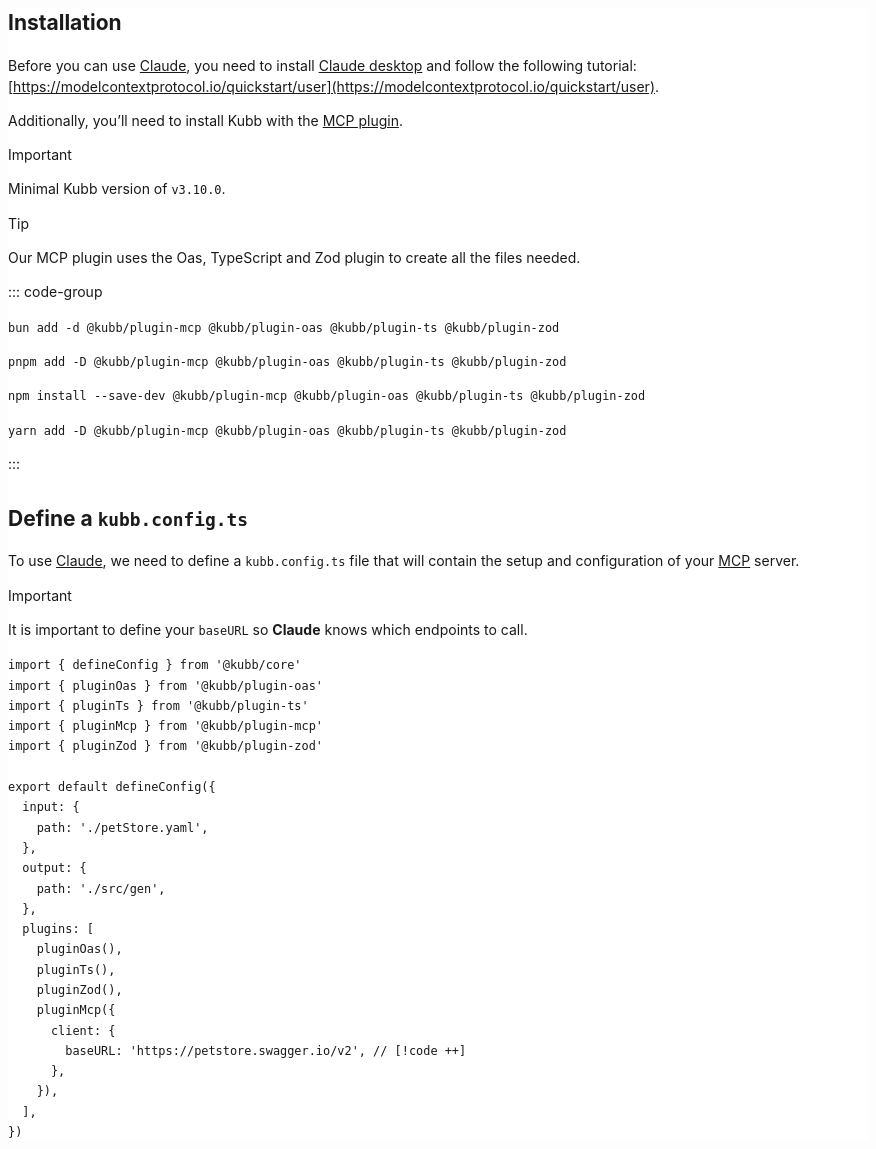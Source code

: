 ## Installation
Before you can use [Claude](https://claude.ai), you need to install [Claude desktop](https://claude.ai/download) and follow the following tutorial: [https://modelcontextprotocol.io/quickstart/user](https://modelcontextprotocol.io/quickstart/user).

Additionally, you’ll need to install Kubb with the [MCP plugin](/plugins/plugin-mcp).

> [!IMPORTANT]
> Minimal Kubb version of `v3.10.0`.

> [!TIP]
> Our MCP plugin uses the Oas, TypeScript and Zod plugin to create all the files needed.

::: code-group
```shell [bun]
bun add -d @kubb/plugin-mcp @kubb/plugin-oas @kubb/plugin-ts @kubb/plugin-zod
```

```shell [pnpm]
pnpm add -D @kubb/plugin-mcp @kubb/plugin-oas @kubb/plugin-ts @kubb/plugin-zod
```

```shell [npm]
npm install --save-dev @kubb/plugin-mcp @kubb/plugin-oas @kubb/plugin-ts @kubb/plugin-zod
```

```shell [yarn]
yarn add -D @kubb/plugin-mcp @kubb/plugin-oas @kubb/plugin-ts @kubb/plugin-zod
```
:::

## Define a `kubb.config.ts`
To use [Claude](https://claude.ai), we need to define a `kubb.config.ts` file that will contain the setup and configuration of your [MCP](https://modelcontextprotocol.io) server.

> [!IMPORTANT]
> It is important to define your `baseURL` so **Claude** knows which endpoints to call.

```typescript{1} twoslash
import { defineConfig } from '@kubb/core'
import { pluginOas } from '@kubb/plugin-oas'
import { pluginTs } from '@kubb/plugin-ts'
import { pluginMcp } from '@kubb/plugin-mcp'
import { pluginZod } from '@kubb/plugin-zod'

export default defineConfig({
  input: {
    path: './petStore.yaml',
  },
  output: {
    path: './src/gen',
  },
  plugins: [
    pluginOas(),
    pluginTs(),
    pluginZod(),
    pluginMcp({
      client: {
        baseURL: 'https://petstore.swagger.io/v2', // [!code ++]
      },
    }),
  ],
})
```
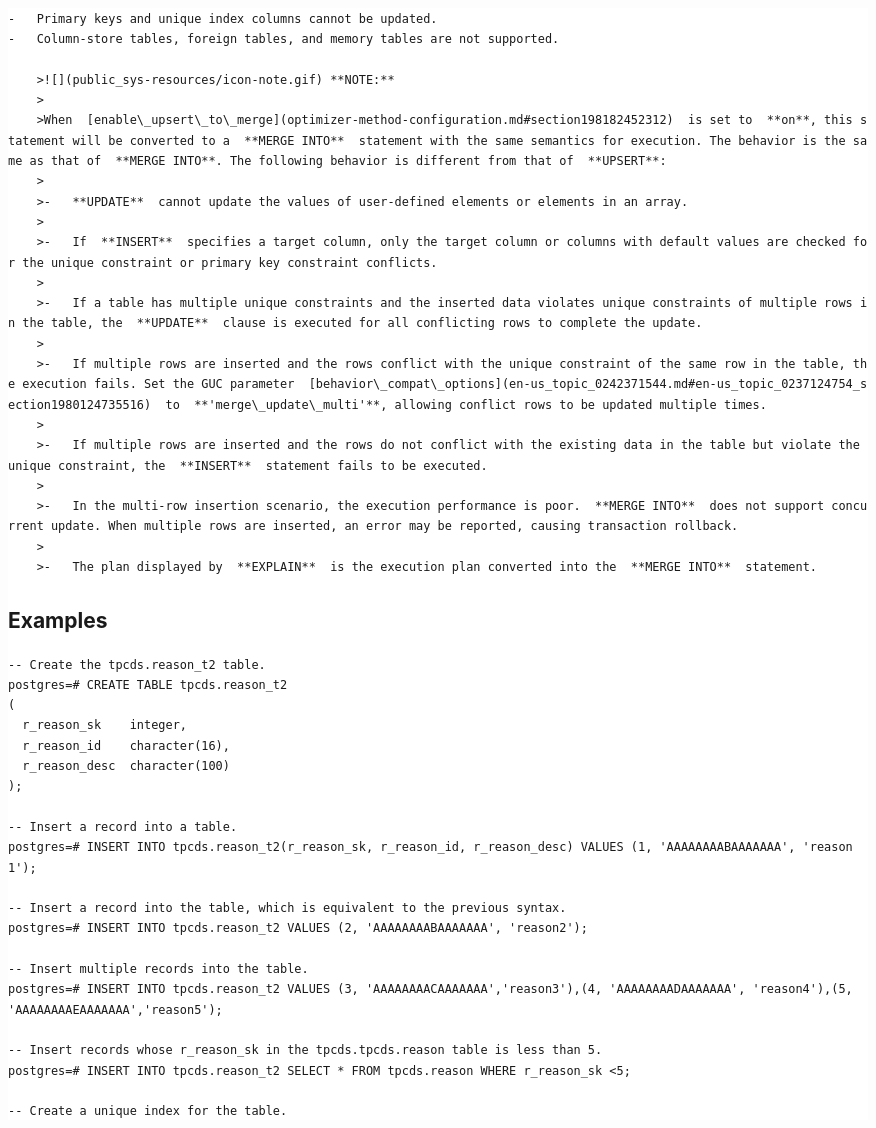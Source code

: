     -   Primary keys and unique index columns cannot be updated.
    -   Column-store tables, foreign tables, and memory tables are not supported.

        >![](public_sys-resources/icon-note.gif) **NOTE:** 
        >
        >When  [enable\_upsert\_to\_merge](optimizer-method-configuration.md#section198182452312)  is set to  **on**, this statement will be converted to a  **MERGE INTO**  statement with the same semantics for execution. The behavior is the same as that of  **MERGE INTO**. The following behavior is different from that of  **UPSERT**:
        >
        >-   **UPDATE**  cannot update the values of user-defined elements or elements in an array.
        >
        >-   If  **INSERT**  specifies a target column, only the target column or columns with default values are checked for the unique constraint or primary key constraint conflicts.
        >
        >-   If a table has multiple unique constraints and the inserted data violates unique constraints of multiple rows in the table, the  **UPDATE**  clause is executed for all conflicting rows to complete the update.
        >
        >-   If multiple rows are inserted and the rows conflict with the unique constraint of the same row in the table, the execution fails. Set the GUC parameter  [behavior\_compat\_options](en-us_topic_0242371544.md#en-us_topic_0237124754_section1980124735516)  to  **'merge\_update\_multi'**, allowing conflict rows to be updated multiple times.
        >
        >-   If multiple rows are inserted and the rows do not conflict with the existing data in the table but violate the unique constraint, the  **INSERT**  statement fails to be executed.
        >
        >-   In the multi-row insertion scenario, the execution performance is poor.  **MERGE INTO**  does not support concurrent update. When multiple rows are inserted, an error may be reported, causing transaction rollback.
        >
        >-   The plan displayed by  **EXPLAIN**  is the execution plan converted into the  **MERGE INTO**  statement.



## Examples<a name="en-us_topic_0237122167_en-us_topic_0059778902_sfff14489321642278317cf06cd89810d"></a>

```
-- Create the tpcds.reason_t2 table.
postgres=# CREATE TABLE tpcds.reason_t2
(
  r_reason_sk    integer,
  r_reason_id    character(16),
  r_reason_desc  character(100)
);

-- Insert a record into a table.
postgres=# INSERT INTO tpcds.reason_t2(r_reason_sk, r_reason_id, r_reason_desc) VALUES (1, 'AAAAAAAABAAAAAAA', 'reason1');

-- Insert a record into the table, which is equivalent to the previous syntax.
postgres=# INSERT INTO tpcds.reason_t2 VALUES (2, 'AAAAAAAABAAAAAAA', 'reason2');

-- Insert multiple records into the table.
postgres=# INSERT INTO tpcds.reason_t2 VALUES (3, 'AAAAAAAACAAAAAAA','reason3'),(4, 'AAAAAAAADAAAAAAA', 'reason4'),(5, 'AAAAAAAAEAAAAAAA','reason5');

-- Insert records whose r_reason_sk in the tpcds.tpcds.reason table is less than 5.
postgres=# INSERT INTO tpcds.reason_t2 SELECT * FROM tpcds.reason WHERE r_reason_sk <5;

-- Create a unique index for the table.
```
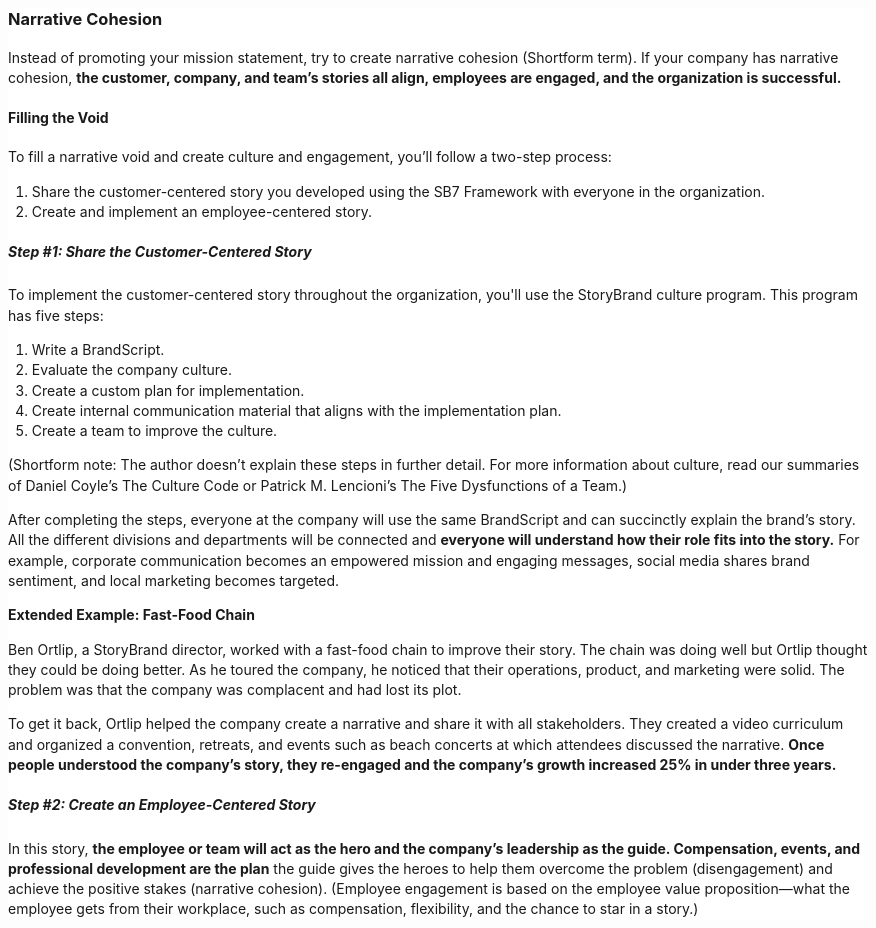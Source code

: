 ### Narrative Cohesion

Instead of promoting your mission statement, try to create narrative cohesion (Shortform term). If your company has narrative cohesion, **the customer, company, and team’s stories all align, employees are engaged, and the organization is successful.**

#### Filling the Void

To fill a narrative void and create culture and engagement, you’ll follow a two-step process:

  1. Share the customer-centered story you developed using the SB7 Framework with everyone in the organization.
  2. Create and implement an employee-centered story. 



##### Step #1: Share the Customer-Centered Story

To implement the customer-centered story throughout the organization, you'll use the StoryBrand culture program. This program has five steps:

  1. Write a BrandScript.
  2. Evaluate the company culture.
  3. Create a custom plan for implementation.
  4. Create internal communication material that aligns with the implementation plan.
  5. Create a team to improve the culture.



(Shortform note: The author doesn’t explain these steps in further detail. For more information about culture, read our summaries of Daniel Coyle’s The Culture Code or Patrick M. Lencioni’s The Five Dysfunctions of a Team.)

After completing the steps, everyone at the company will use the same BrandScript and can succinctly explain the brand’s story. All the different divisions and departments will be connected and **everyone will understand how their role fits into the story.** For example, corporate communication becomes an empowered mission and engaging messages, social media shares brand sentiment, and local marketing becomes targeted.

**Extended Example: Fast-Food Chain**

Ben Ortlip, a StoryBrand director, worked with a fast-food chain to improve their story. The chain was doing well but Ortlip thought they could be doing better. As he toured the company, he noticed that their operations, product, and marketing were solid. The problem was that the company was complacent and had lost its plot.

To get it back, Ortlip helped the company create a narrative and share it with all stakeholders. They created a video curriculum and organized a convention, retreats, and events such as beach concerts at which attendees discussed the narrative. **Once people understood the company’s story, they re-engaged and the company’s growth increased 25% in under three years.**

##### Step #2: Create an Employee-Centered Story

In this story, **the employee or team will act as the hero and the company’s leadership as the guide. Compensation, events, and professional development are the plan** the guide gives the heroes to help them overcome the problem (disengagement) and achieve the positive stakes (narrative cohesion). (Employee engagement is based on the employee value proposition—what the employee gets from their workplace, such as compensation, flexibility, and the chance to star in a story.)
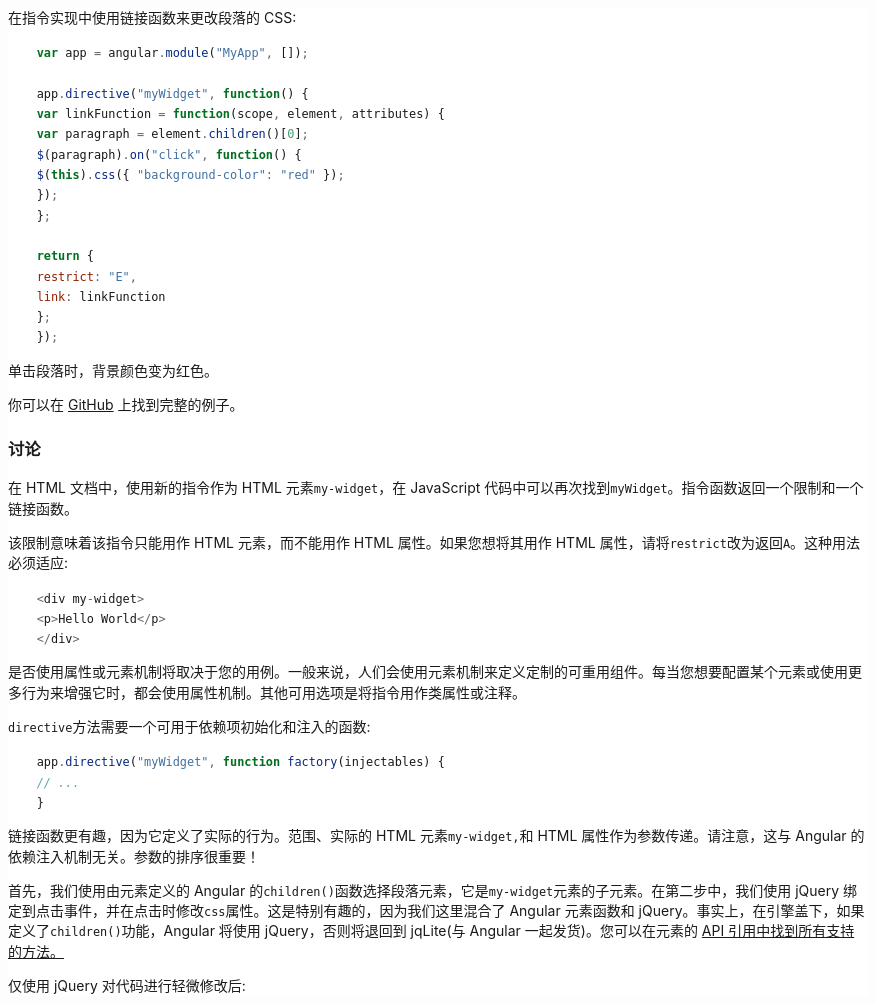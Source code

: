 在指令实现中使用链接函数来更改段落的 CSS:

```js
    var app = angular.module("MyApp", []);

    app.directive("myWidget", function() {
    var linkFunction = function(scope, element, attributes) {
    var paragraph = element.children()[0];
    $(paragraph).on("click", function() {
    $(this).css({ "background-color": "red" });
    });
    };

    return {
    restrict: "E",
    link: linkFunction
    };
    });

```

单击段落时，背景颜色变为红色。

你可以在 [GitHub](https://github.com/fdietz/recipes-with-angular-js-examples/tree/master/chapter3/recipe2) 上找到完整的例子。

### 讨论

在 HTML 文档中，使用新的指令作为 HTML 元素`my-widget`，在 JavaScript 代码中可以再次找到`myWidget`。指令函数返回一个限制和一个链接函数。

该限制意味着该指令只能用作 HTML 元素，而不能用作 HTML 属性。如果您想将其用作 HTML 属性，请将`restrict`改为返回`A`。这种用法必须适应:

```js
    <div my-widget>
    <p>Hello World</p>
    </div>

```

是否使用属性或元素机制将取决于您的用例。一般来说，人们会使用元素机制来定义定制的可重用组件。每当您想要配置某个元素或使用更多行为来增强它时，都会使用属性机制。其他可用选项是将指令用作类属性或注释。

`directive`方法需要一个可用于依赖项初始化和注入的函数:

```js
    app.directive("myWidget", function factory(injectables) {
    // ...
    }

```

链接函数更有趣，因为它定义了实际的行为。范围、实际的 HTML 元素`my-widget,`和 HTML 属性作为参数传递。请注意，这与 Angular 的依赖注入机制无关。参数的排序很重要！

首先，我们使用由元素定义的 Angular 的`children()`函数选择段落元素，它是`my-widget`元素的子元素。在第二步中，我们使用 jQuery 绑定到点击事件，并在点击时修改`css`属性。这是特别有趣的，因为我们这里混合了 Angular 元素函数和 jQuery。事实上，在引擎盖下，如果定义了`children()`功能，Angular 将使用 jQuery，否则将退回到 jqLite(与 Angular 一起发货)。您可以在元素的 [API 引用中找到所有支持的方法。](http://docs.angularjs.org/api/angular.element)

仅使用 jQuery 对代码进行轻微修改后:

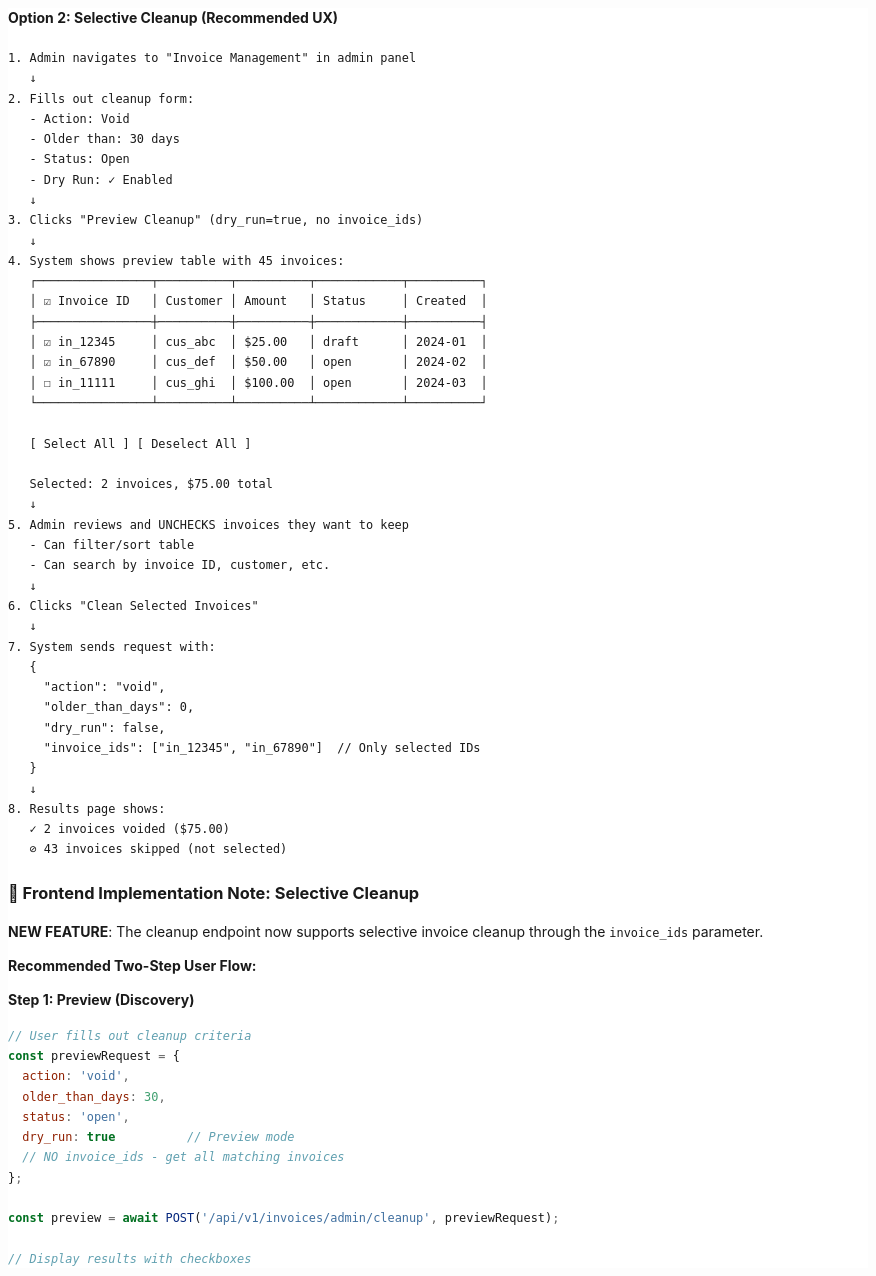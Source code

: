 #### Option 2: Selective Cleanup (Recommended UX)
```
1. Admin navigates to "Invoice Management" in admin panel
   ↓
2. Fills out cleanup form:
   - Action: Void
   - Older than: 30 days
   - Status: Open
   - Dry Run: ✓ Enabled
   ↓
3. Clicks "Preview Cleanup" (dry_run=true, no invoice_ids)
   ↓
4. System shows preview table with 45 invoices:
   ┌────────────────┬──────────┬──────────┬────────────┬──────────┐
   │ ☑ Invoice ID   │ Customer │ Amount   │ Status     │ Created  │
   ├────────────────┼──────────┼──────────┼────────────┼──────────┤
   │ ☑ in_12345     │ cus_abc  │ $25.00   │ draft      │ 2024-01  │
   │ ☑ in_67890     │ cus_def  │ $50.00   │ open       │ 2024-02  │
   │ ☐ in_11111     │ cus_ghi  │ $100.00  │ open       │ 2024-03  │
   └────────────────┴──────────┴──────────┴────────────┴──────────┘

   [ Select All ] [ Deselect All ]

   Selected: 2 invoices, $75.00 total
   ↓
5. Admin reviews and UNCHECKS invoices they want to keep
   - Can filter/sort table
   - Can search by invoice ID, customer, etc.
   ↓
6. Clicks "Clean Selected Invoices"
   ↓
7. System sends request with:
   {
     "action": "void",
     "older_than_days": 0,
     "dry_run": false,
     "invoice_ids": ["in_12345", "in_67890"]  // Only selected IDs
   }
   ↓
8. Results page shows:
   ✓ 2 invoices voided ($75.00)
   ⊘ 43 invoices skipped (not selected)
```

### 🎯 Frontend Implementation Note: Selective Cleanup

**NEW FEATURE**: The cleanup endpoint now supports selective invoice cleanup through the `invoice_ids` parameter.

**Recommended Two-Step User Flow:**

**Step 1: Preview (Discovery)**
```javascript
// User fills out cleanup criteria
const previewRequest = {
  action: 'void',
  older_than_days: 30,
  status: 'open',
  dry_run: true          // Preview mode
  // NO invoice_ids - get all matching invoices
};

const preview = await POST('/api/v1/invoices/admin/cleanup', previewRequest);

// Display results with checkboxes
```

^^^^^^^^

DIRECTIONS ▸ Going through the records, work out how many lines contain the word "AAAAAAAABAAAAAAA". Please answer with the number only.

ANSWER SECTION ▸ 2